The first six limbs prepare the body and mind for meditation, while the last two lead to the ultimate goal of yoga, which is self-realization or enlightenment. Dhyana involves focusing the mind on a single object, such as the breath, a mantra, a visualization, or a deity. The goal is to calm the mind and achieve a state of inner peace and tranquility. With regular practice, one can develop greater concentration, awareness, and insight into the nature of reality.

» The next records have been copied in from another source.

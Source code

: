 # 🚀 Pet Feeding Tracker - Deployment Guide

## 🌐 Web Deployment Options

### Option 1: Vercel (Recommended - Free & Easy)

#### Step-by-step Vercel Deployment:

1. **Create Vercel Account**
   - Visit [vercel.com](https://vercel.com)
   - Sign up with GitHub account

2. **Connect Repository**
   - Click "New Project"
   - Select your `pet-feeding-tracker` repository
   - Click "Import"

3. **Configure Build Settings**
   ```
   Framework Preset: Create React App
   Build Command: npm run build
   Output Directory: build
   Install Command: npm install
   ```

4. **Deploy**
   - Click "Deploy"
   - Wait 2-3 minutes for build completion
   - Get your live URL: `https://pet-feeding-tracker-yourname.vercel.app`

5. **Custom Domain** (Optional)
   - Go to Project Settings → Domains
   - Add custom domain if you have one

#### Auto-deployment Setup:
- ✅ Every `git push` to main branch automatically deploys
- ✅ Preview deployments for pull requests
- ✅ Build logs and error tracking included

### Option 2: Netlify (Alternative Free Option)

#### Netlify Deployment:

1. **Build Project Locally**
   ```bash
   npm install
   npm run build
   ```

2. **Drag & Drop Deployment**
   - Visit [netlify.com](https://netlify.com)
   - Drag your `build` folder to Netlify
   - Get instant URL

  • Focus: Dhyana requires the practitioner to focus their attention on a single point or object, such as the breath, a mantra, or an image.
  • Concentration: Through continuous practice, the practitioner develops the ability to concentrate and maintain their focus for an extended period of time.
  • Calmness: Dhyana helps to calm the mind and reduce mental and emotional distractions, allowing the practitioner to experience a deep sense of inner peace and tranquility.
  • Awareness: Dhyana enhances self-awareness and helps the practitioner to develop a deeper understanding of their thoughts, feelings, and emotions.
  • Transcendence: Through Dhyana, the practitioner may experience a sense of transcendence or connection with something beyond themselves, such as the universe or a higher power.
  • Non-attachment: Dhyana teaches the practitioner to let go of attachments and aversions and to accept the present moment without judgment.
  • Self-realization: With consistent practice, Dhyana can lead to self-realization or the realization of one’s true nature, which is said to be pure consciousness.
  1. Samadhi: Complete Enlightenment

Samadhi is the final limb of yoga and is considered the ultimate goal of yoga practice. It is a state of profound concentration, meditation, and absorption in which the practitioner experiences a sense of oneness with the object of their focus, leading to a state of transcendence and enlightenment. Here are some features of the Samadhi yoga limb:

  • Ultimate goal: Samadhi is the final goal of yoga practice, representing the attainment of ultimate consciousness and oneness with the universe.
  • Oneness: The practitioner experiences a sense of oneness with the object of their focus, which could be their breath, a mantra, or a higher power.
  • Transcendence: In Samadhi, the practitioner transcends their individual identity and merges with the universe, leading to a state of pure consciousness.
  • Bliss: Samadhi is often described as a state of pure bliss, joy, and happiness that is beyond ordinary experiences.
  • Absorption: The practitioner is fully absorbed in their focus and is not aware of their surroundings, distractions, or even their own body.
  • Freedom: Samadhi represents freedom from the limitations of the mind and body, leading to a state of pure freedom and liberation.
  • Self-realization: Samadhi is said to lead to self-realization or the realization of one’s true nature, which is pure consciousness.